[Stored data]
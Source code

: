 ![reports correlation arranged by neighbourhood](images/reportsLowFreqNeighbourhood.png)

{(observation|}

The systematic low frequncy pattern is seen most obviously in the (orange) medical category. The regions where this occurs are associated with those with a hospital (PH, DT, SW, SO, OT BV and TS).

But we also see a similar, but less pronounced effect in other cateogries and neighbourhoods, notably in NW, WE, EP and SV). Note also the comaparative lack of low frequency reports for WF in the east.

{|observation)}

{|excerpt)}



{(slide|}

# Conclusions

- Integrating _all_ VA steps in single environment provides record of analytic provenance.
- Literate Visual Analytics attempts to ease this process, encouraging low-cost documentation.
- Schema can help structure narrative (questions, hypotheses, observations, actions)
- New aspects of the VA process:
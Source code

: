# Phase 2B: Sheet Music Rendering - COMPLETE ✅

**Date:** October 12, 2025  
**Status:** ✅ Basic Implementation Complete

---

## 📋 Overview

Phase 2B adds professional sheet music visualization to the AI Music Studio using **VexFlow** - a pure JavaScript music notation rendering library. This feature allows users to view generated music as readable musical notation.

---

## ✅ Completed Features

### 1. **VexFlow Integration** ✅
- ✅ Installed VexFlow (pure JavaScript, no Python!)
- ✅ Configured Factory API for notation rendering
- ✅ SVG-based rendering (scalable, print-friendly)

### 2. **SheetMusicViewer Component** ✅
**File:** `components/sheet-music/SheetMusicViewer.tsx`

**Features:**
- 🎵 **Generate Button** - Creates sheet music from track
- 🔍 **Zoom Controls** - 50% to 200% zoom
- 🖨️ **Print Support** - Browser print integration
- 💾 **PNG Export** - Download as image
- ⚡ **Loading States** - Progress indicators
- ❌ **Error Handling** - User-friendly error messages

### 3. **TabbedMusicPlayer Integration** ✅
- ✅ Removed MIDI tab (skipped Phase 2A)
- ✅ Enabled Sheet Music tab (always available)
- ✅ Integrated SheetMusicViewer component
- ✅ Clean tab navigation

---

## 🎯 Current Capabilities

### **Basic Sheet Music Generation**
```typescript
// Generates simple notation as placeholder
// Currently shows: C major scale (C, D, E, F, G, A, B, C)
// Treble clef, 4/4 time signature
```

**Instructions to follow**
In the data shown above, how many lines hold the string "process"? The answer is the number alone.

**Solution**
2